First  split by big chunks (depending on how many elements you have, you want 
at most about 1000 files at once0.
so if you had a million elements, this gives you 1000 files of 1000 elements 
each
   xsplit -c 1000

Then process each of these files one by one and load them to ML  and deleting 
(or zipping or otherwise combining) the temp files so at no time do you have 
millions of files ...


with xmlsh you would do something like this :

    import ml=marklogic   # for ml:put below
    mkdir big
    xsplit -c 1000 -o big  file.xml
    for f in big/*.xml ; do
         rm -rf temp
         mkdir temp
         xsplit -o temp $f
         cd temp
              ### Load the 1000 files here then delete them
              ### This uses the marklogic extension for xmlsh
              ### You could use mlcp or other tool here  or zip the files to a 
zip
              ml:put -baseuri /dir/  -maxfiles 100 -maxthreads 5 *.xml
              cd ..
        rm -rf temp
    done


There are more efficient ways to do this but are trickier, try something like 
the above first and see if it helps.
With lots of small files you need to batch them during the insert or it will go 
slowly, thus the arugments to ml:put
but most marklogic tools for upload have options for this.  mlcp is a good one 
and can read directly from zip files so you can instead of doing the upload 
there just zip the files into a zip and delete the temp files.
Then you will have a bunch of zip files to upload instead of a million xml 
files.




From: general-boun...@developer.marklogic.com 
[mailto:general-boun...@developer.marklogic.com] On Behalf Of irisDeveloper
Sent: Wednesday, August 20, 2014 4:59 AM
To: MarkLogic Developer Discussion
Subject: Re: [MarkLogic Dev General] Attribute indexing

Hi David

Thanks for detail explanation . I was working on your guidance of splitting 
large xml file with smaller xmls each carrying  1 transaction, I used xmlsh 
-xsplit utility one you recommended . Igot following error 
/xxx/yyyy/x6548087.xml (No space left on device)  even though it has 70GB of 
space available.


Thanks
Samby


On 08/19/2014 09:27 PM, David Lee wrote:

///////////////

MarkLogic always indexes element values and element-attribute values in a hash 
index.

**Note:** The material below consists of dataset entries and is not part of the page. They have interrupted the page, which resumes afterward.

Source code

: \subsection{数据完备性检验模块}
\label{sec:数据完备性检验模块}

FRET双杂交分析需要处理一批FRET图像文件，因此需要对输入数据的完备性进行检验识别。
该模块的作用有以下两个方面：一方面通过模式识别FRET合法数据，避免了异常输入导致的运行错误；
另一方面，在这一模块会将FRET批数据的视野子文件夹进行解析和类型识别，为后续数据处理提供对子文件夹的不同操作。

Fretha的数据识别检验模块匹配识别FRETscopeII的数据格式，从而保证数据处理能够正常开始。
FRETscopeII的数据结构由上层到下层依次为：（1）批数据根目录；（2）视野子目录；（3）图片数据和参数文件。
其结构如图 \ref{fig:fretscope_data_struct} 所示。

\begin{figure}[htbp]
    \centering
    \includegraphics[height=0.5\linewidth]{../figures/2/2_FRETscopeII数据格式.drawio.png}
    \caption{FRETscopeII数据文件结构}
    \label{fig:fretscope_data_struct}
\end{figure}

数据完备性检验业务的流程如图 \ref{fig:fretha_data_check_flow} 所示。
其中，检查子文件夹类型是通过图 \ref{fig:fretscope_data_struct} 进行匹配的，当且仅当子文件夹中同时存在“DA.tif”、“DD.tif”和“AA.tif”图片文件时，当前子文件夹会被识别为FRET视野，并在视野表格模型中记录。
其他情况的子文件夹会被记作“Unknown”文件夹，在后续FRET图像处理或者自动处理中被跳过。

No extra configuration is needed, and it can't be turned off.



Element, attribute, and path range indexes are value indexes. These are only 
needed for fast sorting, inequality lookups, facets, and similar operations.

[DAL:] ///



This is true ... but the poster is experiencing unusual slowness.  For data of 
this size, results should be extremely quick --  but -- the devil is the 
details.    So why is it slow ?







The answer first then the fishing pole.





1) You say you split your documents into smaller files " I split 1.1GB xml file 
into small pieces of xmls (1000 elements each)."



Could you be more precise ?  Ideally you should split the XML file into as 
separate documents that

are logical units ... I am guessing that "1000" was picked just to get the 
files smaller,

if this is true, use 1 not 1000 ... each document should be like a table row 
... contain one (hierarchical) collection of self-contained information.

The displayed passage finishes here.